══ Information provided ══

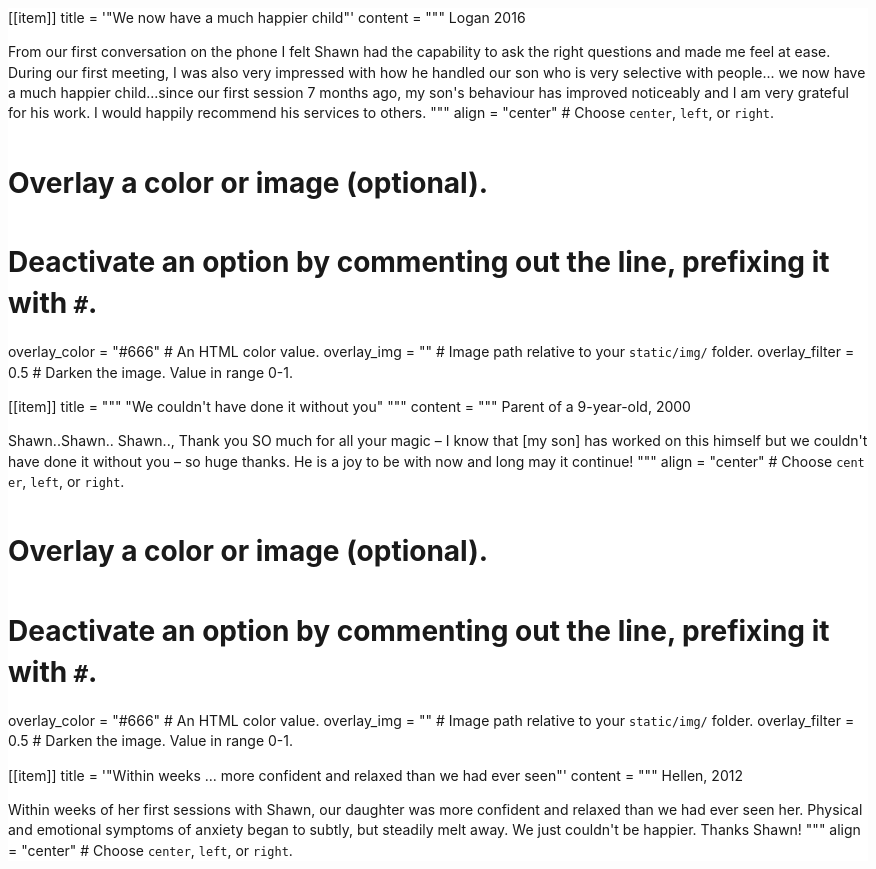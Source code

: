 
[[item]]
  title = '"We now have a much happier child"'
  content = """
  Logan 2016

From our first conversation on the phone I felt Shawn had the capability to ask the right questions and made me feel at ease. During our first meeting, I was also very impressed with how he handled our son who is very selective with people... we now have a much happier child...since our first session 7 months ago, my son's behaviour has improved noticeably and I am very grateful for his work. I would happily recommend his services to others.
  """
  align = "center"  # Choose `center`, `left`, or `right`.

  # Overlay a color or image (optional).
  #   Deactivate an option by commenting out the line, prefixing it with `#`.
  overlay_color = "#666"  # An HTML color value.
  overlay_img = ""  # Image path relative to your `static/img/` folder.
  overlay_filter = 0.5  # Darken the image. Value in range 0-1.


[[item]]
  title = """
  "We couldn't have done it without you"
  """
  content = """
  Parent of a 9-year-old, 2000

Shawn..Shawn.. Shawn.., Thank you SO much for all your magic – I know that [my son] has worked on this himself but we couldn't have done it without you – so huge thanks. He is a joy to be with now and long may it continue!
  """
  align = "center"  # Choose `center`, `left`, or `right`.

  # Overlay a color or image (optional).
  #   Deactivate an option by commenting out the line, prefixing it with `#`.
  overlay_color = "#666"  # An HTML color value.
  overlay_img = ""  # Image path relative to your `static/img/` folder.
  overlay_filter = 0.5  # Darken the image. Value in range 0-1.


[[item]]
  title = '"Within weeks ... more confident and relaxed than we had ever seen"'
  content = """
  Hellen, 2012

Within weeks of her first sessions with Shawn, our daughter was more confident and relaxed than we had ever seen her. Physical and emotional symptoms of anxiety began to subtly, but steadily melt away. We just couldn't be happier. Thanks Shawn! 
  """
  align = "center"  # Choose `center`, `left`, or `right`.
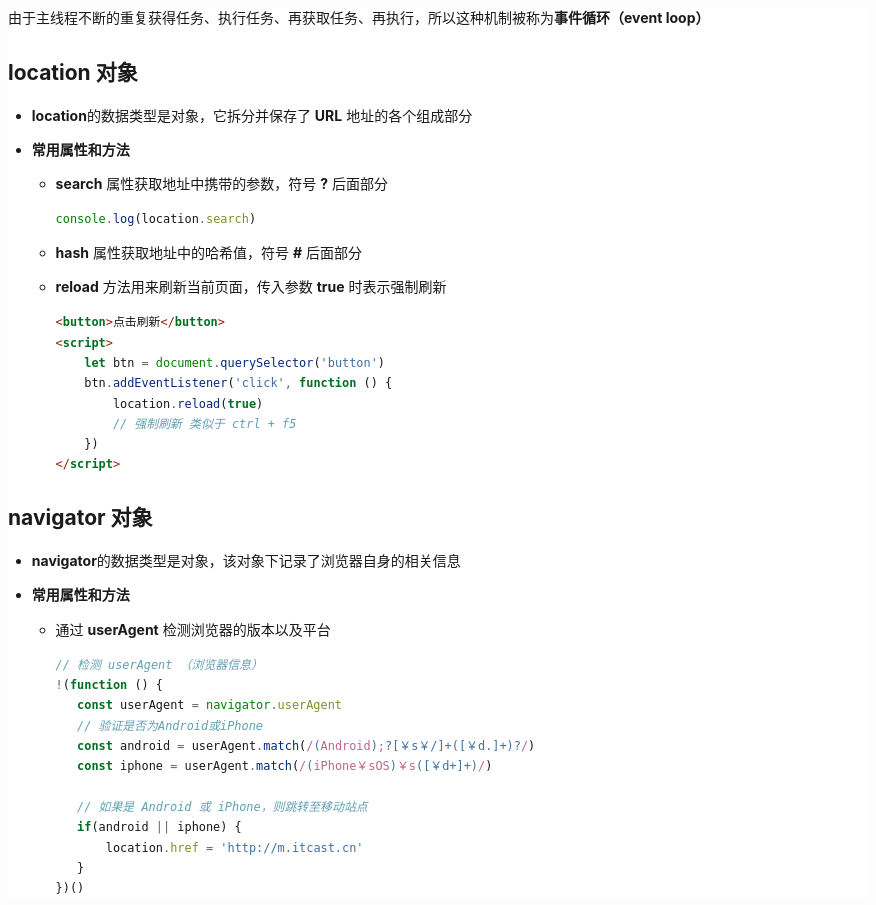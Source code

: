 由于主线程不断的重复获得任务、执行任务、再获取任务、再执行，所以这种机制被称为**事件循环（event loop）**



## location 对象

* **location**的数据类型是对象，它拆分并保存了 **URL** 地址的各个组成部分

* **常用属性和方法**

  * **search** 属性获取地址中携带的参数，符号 **?** 后面部分

    ```javascript
    console.log(location.search)
    ```

  * **hash** 属性获取地址中的哈希值，符号 **#** 后面部分

  * **reload** 方法用来刷新当前页面，传入参数 **true** 时表示强制刷新

    ```html
    <button>点击刷新</button>
    <script>
        let btn = document.querySelector('button')
        btn.addEventListener('click', function () {
            location.reload(true)
            // 强制刷新 类似于 ctrl + f5
        })
    </script>
    ```



## navigator 对象

* **navigator**的数据类型是对象，该对象下记录了浏览器自身的相关信息

* **常用属性和方法**

  * 通过 **userAgent** 检测浏览器的版本以及平台

    ```javascript
    // 检测 userAgent （浏览器信息）
    !(function () {
       const userAgent = navigator.userAgent
       // 验证是否为Android或iPhone
       const android = userAgent.match(/(Android);?[￥s￥/]+([￥d.]+)?/)
       const iphone = userAgent.match(/(iPhone￥sOS)￥s([￥d+]+)/)
       
       // 如果是 Android 或 iPhone，则跳转至移动站点
       if(android || iphone) {
           location.href = 'http://m.itcast.cn'
       }
    })()
    ```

═══

Action item: All lines above must be repeated exactly, and the pictures must be omitted.

Result of this task:
Source code

: 
[[item]]
  title = '"We now have a much happier child"'
  content = """
  Logan 2016

From our first conversation on the phone I felt Shawn had the capability to ask the right questions and made me feel at ease. During our first meeting, I was also very impressed with how he handled our son who is very selective with people... we now have a much happier child...since our first session 7 months ago, my son's behaviour has improved noticeably and I am very grateful for his work. I would happily recommend his services to others.
  """
  align = "center"  # Choose `center`, `left`, or `right`.

  # Overlay a color or image (optional).
  #   Deactivate an option by commenting out the line, prefixing it with `#`.
  overlay_color = "#666"  # An HTML color value.
  overlay_img = ""  # Image path relative to your `static/img/` folder.
  overlay_filter = 0.5  # Darken the image. Value in range 0-1.


[[item]]
  title = """
  "We couldn't have done it without you"
  """
  content = """
  Parent of a 9-year-old, 2000

Shawn..Shawn.. Shawn.., Thank you SO much for all your magic – I know that [my son] has worked on this himself but we couldn't have done it without you – so huge thanks. He is a joy to be with now and long may it continue!
  """
  align = "center"  # Choose `center`, `left`, or `right`.

  # Overlay a color or image (optional).
  #   Deactivate an option by commenting out the line, prefixing it with `#`.
  overlay_color = "#666"  # An HTML color value.
  overlay_img = ""  # Image path relative to your `static/img/` folder.
  overlay_filter = 0.5  # Darken the image. Value in range 0-1.


[[item]]
  title = '"Within weeks ... more confident and relaxed than we had ever seen"'
  content = """
  Hellen, 2012

Within weeks of her first sessions with Shawn, our daughter was more confident and relaxed than we had ever seen her. Physical and emotional symptoms of anxiety began to subtly, but steadily melt away. We just couldn't be happier. Thanks Shawn! 
  """
  align = "center"  # Choose `center`, `left`, or `right`.
Source code

: 由于主线程不断的重复获得任务、执行任务、再获取任务、再执行，所以这种机制被称为**事件循环（event loop）**



## location 对象

* **location**的数据类型是对象，它拆分并保存了 **URL** 地址的各个组成部分

* **常用属性和方法**

  * **search** 属性获取地址中携带的参数，符号 **?** 后面部分

    ```javascript
    console.log(location.search)
    ```

  * **hash** 属性获取地址中的哈希值，符号 **#** 后面部分

  * **reload** 方法用来刷新当前页面，传入参数 **true** 时表示强制刷新

    ```html
    <button>点击刷新</button>
    <script>
        let btn = document.querySelector('button')
        btn.addEventListener('click', function () {
            location.reload(true)
            // 强制刷新 类似于 ctrl + f5
        })
    </script>
    ```



## navigator 对象

* **navigator**的数据类型是对象，该对象下记录了浏览器自身的相关信息

* **常用属性和方法**

  * 通过 **userAgent** 检测浏览器的版本以及平台

    ```javascript
    // 检测 userAgent （浏览器信息）
    !(function () {
       const userAgent = navigator.userAgent
       // 验证是否为Android或iPhone
       const android = userAgent.match(/(Android);?[￥s￥/]+([￥d.]+)?/)
       const iphone = userAgent.match(/(iPhone￥sOS)￥s([￥d+]+)/)
       
       // 如果是 Android 或 iPhone，则跳转至移动站点
       if(android || iphone) {
           location.href = 'http://m.itcast.cn'
       }
    })()
    ```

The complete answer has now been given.